Liverpool versus Calcutta, 1880, was the world's first intercontinental, long-distance chess match.

==History==
The match was played via electrical telegraph, predating and later inspiring the Anglo-American cable chess matches of 1896 to 1911. The match was played between the Liverpool Chess Club in Liverpool and a team from Calcutta (now Kolkata), over the course of several months. The match was proposed by Robert Steel, a wealthy businessman in Calcutta who was also a renowned chess player, in addition to being a former president of the Liverpool Chess Club. The British Chess Magazine reported that the match was "exciting great interest in chess circles all over the world", The Chess Monthly referred to the match as "the leading topic of chess conversation", the Chess Player's Chronicle called it "the most remarkable event of the kind", and the London Daily News similarly termed it "a most remarkable match in the history of chess."

At the time, a telegram from Liverpool to Calcutta cost four shillings and six pence a word (over GBP 20 in present-day valuation). However, a member of the Liverpool Chess Club devised a unique code which reduced time and expenses considerably. An updated version of the code was later used in the Anglo-American cable chess matches, though the latter was criticised as inferior to the code used in the Liverpool-Calcutta match.

The rules of the match required moves to be communicated within forty-eight hours. The match commended on 28 October 1880 and ended in March 1881. The Calcutta team was initially led by Steel, "assisted by two natives and an Anglo-Indian". However, Steel departed for Britain mid-way. In the end, two games were played, with Liverpool winning the first (after Calcutta resigned) and drawing the second, thus winning overall.

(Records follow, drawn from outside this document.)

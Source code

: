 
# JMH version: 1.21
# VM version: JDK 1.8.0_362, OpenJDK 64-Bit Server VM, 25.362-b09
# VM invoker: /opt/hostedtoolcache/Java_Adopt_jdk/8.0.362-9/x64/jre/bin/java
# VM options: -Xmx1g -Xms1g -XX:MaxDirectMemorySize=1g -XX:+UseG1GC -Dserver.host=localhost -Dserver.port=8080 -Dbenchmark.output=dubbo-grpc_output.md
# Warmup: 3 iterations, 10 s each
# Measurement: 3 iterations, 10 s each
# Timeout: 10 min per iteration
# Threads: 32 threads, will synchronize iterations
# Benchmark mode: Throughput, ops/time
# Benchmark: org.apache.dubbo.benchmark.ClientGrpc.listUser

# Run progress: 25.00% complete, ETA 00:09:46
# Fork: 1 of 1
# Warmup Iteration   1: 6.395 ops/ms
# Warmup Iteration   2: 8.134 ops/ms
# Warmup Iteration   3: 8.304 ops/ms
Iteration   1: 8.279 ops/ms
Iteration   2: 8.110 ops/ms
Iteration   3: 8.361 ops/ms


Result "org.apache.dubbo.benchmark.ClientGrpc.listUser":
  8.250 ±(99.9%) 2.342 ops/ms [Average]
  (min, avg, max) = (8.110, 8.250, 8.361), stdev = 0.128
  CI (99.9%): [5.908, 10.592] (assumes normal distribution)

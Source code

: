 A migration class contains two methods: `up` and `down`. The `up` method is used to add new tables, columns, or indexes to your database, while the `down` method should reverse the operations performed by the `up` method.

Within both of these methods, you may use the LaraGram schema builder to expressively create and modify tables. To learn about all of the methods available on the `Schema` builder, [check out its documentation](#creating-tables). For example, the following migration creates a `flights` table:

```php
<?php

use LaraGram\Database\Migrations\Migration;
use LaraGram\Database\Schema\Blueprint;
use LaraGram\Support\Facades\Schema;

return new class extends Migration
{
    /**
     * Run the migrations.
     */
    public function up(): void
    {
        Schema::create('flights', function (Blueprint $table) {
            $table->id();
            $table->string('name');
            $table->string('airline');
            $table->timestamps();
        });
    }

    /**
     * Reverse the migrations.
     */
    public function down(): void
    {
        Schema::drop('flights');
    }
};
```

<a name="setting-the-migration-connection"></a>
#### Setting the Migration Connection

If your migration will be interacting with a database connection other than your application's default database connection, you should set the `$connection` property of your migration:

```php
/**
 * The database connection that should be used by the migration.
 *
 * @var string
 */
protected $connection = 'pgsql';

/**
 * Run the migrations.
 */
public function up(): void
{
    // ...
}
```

The "natives" who were Steel's teammates were reported to be "Baboo caste", i.e. Brahmins, but their names do not appear to be easily confirmable. A report from 1880 describes Baboo Ishur Chunder Gossain and Baboo Mahodeb Chowbey as two "eminent" players in India, and Steel and Gossain were declared joint winners of India's first round-robin chess tournament in Calcutta in 1878. It is, however, not clear if the two were also Steel's "Baboo caste" teammates. Similarly, the identity of Steel's Anglo-Indian teammate is difficult to confirm. Nevertheless, Steel's partnering with Indians in the same sports team contrasts with contemporaneous racially and religiously segregated sports in colonial India, such as cricket and football.